6. International transfers

1. Hosting location. Primary processing and storage of Personal Data occurs in the United States. Edge delivery may occur globally via content delivery networks.
2. EU / EEA / UK / Swiss transfers. Where the Controller provides Personal Data subject to the GDPR, the UK GDPR, or the Swiss Federal Act on Data Protection, transfer to the United States is subject to the Standard Contractual Clauses as set out in Annex C, which are incorporated by reference. For transfers from the UK, the UK International Data Transfer Addendum to the SCCs applies. For transfers from Switzerland, references to the GDPR shall be understood as references to the Swiss FADP as appropriate.
3. Data Privacy Framework. Where StorScale or a Sub-Processor is certified under the EU-U.S. Data Privacy Framework, transfers may alternatively rely on that certification.
4. Transfer impact assessment. StorScale has performed a transfer impact assessment and will provide a summary on written request.

7. Audit rights

1. Audit on request. StorScale makes available to the Controller the information necessary to demonstrate compliance with this DPA. No more than once in any twelve (12) month period (and more frequently if required by a supervisory authority or following a Personal Data Breach), the Controller may audit StorScale's compliance with this DPA.
2. Process. Audits are conducted on at least thirty (30) days' prior written notice, during business hours, subject to confidentiality obligations, in a manner that does not unreasonably interfere with StorScale's operations, and at the Controller's expense.
3. Third-party reports. Where available, the Controller agrees to accept in lieu of on-site audit any current SOC 2 Type II, ISO 27001, or equivalent third-party audit report produced by an independent auditor. StorScale will share such reports under NDA.
4. Supervisory authority audits. StorScale will cooperate with audits carried out by a supervisory authority under Applicable Data Protection Law.
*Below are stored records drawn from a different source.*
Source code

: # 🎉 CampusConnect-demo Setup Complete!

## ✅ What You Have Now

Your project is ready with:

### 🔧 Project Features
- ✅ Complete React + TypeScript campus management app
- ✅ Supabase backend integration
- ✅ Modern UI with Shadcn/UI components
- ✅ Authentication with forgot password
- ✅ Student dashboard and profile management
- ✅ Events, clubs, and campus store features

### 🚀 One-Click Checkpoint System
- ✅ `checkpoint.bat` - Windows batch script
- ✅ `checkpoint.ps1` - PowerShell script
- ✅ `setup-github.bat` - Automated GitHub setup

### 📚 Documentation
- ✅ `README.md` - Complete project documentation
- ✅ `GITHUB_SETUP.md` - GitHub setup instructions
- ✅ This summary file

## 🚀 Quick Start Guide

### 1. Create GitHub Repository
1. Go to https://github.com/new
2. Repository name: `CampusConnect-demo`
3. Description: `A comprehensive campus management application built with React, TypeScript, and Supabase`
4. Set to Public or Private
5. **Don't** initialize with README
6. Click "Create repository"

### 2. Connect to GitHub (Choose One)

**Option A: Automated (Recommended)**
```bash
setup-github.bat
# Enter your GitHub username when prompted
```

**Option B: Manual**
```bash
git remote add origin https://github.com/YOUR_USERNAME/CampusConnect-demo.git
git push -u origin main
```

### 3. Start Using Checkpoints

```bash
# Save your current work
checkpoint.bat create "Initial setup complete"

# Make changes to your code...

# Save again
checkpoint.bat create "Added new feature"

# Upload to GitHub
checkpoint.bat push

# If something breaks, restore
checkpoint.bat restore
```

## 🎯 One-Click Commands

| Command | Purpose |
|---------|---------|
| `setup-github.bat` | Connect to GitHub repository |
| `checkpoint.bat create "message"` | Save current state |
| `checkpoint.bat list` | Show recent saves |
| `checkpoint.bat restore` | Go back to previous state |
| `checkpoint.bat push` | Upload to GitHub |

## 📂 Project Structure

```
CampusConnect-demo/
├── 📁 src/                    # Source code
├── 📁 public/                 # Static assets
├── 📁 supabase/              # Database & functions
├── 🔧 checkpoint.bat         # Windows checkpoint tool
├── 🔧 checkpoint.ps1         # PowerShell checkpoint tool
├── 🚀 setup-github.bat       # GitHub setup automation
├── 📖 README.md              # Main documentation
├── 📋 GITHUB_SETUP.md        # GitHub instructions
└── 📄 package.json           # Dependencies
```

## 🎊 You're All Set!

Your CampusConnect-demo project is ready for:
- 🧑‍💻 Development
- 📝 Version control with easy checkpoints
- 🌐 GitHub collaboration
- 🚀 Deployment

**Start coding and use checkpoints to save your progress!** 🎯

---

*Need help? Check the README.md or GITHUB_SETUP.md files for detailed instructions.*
8. Return or deletion of Personal Data

1. Upon termination or expiration of the Services, StorScale will, at the Controller's option, return or delete all Personal Data processed under this DPA.
2. The Controller may export Personal Data through self-service tooling for thirty (30) days after termination. After the export window, StorScale will delete Personal Data from active systems within thirty (30) days and from backups within the subsequent ninety (90) days as backups roll over.
3. StorScale may retain Personal Data to the extent required by law, in which case the confidentiality and security obligations of this DPA continue to apply.
4. StorScale will certify deletion in writing on request.

9. Liability

Each party's liability under or in connection with this DPA is subject to the limitations of liability in the Terms of Use or Order Form. Nothing in this DPA limits either party's liability for breaches of Applicable Data Protection Law where such limitation is prohibited by law, or for indemnification obligations owed to Data Subjects under the Standard Contractual Clauses.

10. Conflict, term, and miscellaneous

1. Order of precedence. In the event of a conflict, the order of precedence is: (i) the Standard Contractual Clauses (where applicable); (ii) this DPA; (iii) the Order Form; (iv) the Terms of Use.
2. Term. This DPA takes effect on the Effective Date of the Order Form or, if earlier, when StorScale first processes Personal Data on behalf of the Controller, and continues for the term of the Services and any period during which processing continues.
3. Governing law and venue. Governed by the law and venue specified in the Terms of Use or Order Form, except where Applicable Data Protection Law requires otherwise.
4. Severability. If any provision of this DPA is invalid or unenforceable, the remaining provisions remain in force.
5. Changes. Material changes to the Sub-Processor list will be notified under Section 5. Other changes require written agreement of both parties, except where required by law.